Esse cenário de extrema diferenciação só foi superado porque as mulheres se mobilizaram muito. A inserção delas no mercado de trabalho e na política, por exemplo, é fruto de lutas e da resistência a uma grande dose de preconceito.

O estranhamento à presença de mulheres no mercado é maior quando elas se inserem em profissões e ramos historicamente dominados pelos homens, como é o caso da construção civil.

Dados do Ministério do Trabalho (MTb) e da Relação Anual de Informações Sociais (RAIS) indicam que a presença das mulheres no ramo cresceu 65% de 2002 a 2012. A presença feminina nos canteiros de obras representa um avanço na luta pela igualdade e independência das trabalhadoras, mas nem tudo são flores.

As pedreiras, pintoras, azulejistas, ceramistas, eletricistas e outras profissionais da construção civil estão constantemente expostas ao preconceito e à falta de oportunidades. Essa rejeição se deve ao fato de que, pela força do hábito, o imaginário coletivo atribui essas funções à virilidade dos homens. Mas os tempos são outros e exigem novas dinâmicas no mundo do trabalho.

Desigualdades que perduram

Existem dificuldades que mulheres de ramos profissionais específicos enfrentam, mas a desigualdade de gênero atinge todas as trabalhadoras. Mesmo sendo as principais responsáveis pelo sustento de quatro em cada 10 famílias brasileiras, elas continuam reféns de padrões culturais que as sobrecarregam.

Um exemplo disso é a execução do trabalho doméstico. Enquanto homens casados dedicam 12 horas semanais às tarefas do lar, as mulheres casadas destinam 29 horas por semana aos afazeres da casa.
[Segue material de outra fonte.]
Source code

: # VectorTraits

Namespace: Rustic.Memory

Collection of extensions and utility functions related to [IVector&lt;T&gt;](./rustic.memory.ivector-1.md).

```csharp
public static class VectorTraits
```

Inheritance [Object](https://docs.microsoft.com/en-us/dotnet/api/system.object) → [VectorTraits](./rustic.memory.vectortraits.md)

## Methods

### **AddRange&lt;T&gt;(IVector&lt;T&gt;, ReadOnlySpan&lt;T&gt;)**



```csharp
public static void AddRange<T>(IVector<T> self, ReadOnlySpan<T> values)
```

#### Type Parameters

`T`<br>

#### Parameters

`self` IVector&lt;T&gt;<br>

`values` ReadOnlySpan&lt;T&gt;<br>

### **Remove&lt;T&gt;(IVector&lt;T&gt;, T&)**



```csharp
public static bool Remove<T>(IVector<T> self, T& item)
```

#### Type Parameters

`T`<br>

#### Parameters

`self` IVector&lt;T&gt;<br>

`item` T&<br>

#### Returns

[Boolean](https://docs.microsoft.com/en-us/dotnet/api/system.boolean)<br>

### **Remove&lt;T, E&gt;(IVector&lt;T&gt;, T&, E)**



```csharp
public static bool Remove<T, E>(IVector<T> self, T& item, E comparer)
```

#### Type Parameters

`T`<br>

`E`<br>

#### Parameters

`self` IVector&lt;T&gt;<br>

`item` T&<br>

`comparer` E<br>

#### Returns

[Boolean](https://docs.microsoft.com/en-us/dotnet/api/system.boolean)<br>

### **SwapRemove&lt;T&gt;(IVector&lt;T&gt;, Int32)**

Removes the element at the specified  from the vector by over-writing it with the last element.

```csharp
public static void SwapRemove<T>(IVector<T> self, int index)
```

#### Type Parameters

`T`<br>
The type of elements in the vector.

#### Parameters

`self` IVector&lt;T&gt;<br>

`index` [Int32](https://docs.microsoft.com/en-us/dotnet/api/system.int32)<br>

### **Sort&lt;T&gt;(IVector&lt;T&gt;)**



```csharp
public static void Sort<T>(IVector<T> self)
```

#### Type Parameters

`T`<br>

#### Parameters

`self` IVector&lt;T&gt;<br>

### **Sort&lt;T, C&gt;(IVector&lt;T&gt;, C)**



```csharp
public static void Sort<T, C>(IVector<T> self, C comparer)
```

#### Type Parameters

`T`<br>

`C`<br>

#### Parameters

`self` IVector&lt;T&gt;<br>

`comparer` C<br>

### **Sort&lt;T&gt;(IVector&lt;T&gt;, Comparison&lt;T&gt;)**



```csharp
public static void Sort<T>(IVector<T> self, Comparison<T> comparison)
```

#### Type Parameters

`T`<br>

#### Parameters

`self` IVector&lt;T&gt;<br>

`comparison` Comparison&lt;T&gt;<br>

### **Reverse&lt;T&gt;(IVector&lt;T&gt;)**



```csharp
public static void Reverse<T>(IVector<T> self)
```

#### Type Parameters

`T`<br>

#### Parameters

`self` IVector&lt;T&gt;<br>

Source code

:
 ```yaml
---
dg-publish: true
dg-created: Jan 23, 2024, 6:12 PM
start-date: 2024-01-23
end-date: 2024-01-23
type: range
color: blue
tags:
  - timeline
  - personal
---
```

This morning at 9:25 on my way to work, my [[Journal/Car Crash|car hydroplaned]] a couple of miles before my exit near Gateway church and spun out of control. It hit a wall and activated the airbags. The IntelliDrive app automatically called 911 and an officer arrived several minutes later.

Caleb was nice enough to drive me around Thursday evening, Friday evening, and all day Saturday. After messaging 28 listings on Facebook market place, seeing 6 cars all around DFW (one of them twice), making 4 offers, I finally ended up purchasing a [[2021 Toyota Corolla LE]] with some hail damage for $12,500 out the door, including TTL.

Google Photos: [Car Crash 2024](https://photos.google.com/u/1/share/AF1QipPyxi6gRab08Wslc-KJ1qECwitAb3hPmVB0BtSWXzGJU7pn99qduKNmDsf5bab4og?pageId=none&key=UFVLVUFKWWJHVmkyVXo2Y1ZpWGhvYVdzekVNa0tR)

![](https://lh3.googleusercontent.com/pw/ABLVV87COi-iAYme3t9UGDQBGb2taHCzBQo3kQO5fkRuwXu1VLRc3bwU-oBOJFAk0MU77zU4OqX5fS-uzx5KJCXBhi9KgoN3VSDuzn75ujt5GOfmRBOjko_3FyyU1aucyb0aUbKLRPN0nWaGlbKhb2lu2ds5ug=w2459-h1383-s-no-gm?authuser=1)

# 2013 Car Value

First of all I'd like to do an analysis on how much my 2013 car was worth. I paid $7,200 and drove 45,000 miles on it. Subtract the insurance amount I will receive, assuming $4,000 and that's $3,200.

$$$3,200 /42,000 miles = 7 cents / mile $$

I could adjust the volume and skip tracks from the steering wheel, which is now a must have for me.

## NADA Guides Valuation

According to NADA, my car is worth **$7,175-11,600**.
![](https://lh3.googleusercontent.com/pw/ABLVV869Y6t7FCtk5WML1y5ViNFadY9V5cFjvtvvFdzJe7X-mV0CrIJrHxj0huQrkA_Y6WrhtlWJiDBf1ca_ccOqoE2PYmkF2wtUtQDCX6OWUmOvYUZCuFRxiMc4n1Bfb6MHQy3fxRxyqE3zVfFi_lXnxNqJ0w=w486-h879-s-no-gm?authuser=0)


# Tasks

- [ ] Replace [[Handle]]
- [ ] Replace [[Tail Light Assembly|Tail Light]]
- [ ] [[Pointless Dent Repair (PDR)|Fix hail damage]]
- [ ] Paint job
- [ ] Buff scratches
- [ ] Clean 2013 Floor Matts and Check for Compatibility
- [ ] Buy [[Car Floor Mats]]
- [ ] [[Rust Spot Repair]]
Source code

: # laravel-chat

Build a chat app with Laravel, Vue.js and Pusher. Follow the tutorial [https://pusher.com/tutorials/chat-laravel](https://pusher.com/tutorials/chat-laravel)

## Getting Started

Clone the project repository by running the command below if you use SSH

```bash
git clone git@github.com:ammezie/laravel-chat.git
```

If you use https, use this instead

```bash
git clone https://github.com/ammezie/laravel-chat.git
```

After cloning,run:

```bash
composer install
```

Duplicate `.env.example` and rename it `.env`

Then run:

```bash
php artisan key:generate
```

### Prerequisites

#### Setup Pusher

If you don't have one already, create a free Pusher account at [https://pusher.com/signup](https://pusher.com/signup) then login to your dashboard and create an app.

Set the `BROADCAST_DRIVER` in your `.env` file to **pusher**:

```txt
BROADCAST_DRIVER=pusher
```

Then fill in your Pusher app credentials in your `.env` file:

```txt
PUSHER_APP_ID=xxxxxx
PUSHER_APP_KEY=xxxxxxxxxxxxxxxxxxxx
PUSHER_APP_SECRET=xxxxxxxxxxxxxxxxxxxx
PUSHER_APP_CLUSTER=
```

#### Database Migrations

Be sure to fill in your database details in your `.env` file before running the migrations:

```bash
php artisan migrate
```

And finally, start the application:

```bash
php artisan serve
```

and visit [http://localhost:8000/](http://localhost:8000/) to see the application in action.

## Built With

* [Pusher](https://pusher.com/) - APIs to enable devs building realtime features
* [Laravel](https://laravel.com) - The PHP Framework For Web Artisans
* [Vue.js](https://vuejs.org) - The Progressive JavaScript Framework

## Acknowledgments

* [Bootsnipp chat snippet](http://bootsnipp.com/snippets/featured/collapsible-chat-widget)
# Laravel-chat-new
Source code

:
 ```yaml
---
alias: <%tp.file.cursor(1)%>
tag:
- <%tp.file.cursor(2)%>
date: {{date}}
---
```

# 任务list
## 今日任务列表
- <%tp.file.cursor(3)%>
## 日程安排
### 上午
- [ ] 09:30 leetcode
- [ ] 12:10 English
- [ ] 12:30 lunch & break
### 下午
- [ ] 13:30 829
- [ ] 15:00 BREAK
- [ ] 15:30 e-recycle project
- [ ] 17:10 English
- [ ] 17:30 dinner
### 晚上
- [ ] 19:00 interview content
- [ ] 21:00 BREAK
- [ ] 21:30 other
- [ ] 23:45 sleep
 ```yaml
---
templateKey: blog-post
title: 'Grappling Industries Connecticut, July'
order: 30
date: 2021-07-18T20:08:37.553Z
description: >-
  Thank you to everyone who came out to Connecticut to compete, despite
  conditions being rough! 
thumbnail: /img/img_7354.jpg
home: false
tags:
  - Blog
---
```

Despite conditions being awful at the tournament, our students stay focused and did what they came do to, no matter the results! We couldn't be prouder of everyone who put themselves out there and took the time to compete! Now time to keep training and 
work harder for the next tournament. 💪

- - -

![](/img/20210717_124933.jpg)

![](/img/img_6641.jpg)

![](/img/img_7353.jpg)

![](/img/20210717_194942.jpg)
Os números são do Núcleo de Estudos sobre Desigualdades e Relações de Gênero (Nuderg) da Universidade do Estado do Rio de Janeiro (UERJ).

Já no mercado formal, o reconhecimento ainda é desigual: os salários das mulheres são 24% inferiores aos de homens quando ambos atuam na mesma função. Os números são do relatório global O Progresso das Mulheres no Mundo 2015-2016: transformar as economias para realizar direitos, da ONU Mulheres.

Essas e outras desigualdades que afetam as mulheres precisam – e devem – ser superadas na base da mobilização e da luta. Nesta semana da mulher, o Sintracom Londrina parabeniza as trabalhadoras da construção civil e reafirma seu posicionamento em prol da igualdade de gênero e da dignidade das mulheres.